Irish Eurovision representative Emmy has been sampling food classics like the spice bag and the chicken fillet roll in a bid to become more Irish.
The Norwegian singer/TikToker qualified for the Eurovision on Friday night with her song Laika Party, backed by her brother Erlend on keyboards.
Emmy hadn’t set foot in Ireland before this week and told the Irish Mail on Sunday yesterday that the siblings have been ‘trying to become as Irish as we can by eating a lot of Irish food’ since arriving.

‘The spice bag was my favourite thing I’ve tasted this week – I loved it,’ she said, before admitting she botched her order for deli staple, the chicken fillet roll on another occasion.
‘This is actually hilarious. I didn’t really know how it worked. I didn’t know if I was going to tell her what to put in it or if it was a standard thing, and I asked for no dressing.
‘And then I just got a baguette with chicken and butter and nothing else. I would have gotten salad and tomatoes and corn if I new how it worked.’

The act’s Irishness may be tenuous – singer/ songwriter Larissa Tormey, one of five co-writers, has lived in Co. Westmeath for more than 20 years – but the people emphatically embraced Emmy on Friday night’s Eurosong. 
Laika Party was the national jury’s number one pick and topped the public vote too, which meant ‘a lot’ to the 24-year-old, who as ‘concerned’ voters ‘would want me to be Irish’.
‘If we won and the public didn’t give us 12 points, I think I would feel a little sad, even though we won,’ she said. 'Because I really, really wanted the people to want this song to represent them. So I’m so, so grateful for that.’

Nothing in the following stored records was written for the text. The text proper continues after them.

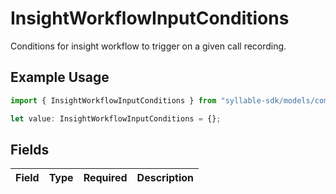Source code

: # InsightWorkflowInputConditions

Conditions for insight workflow to trigger on a given call recording.

## Example Usage

```typescript
import { InsightWorkflowInputConditions } from "syllable-sdk/models/components";

let value: InsightWorkflowInputConditions = {};
```

## Fields

| Field       | Type        | Required    | Description |
| ----------- | ----------- | ----------- | ----------- |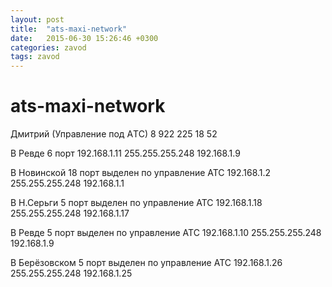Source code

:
 ```yaml
---
layout: post
title:  "ats-maxi-network"
date:   2015-06-30 15:26:46 +0300
categories: zavod
tags: zavod
---
```


# ats-maxi-network

Дмитрий  (Управление под AТС)
8 922 225 18 52

В Ревде 6 порт
192.168.1.11 
255.255.255.248
192.168.1.9

В Новинской 18 порт выделен по управление АТС
192.168.1.2
255.255.255.248
192.168.1.1

В Н.Серьги 5 порт выделен по управление АТС
192.168.1.18
255.255.255.248
192.168.1.17


В Ревде 5 порт выделен по управление АТС
192.168.1.10
255.255.255.248
192.168.1.9


В Берёзовском 5 порт выделен по управление АТС
192.168.1.26
255.255.255.248
192.168.1.25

Expectations were low enough that Emmy had planned to fly back to Norway yesterday afternoon, but will now stay until tomorrow to speak to media and plan the next steps. ‘I just can’t believe that this is happening,’ she enthused. ’
The idea for Laika Party, about the dog sent to space on the Soviet spacecraft Sputnik 2 in 1957, came after the topic came up in a family quiz.
‘That got me thinking about her story, and that story is really, really sad,’ Emmy said. ‘And with my love for animals, I didn’t want that to be true, so I wanted to create a scenario or song where she doesn’t die, but where she lives on and is having her own party in the sky instead.’

The song, in the mould of a 90s/2000s Euro club smash, was co-written with Tormey at a songwriting camp in Norway, whose Eurovision team may yet regret letting it go.
Emmy said the Norwegian delegation ‘had access to all the songs’ at the camp, though doesn’t know for sure that it was heard.
‘With the song being partly Irish, it was very natural for us to send it here, and I’m so glad we did.’

Norway was assisted to its only Eurovision victory by Irish violinist Fionnuala Sherry – who with Rolf Lovland made up the duo Secret Garden – who won in 1995 with Nocturne. 
Emmy said she ‘would love’ to return the favour 30 years on. ‘I don’t know if I will, but I will try my very best,’ she promised.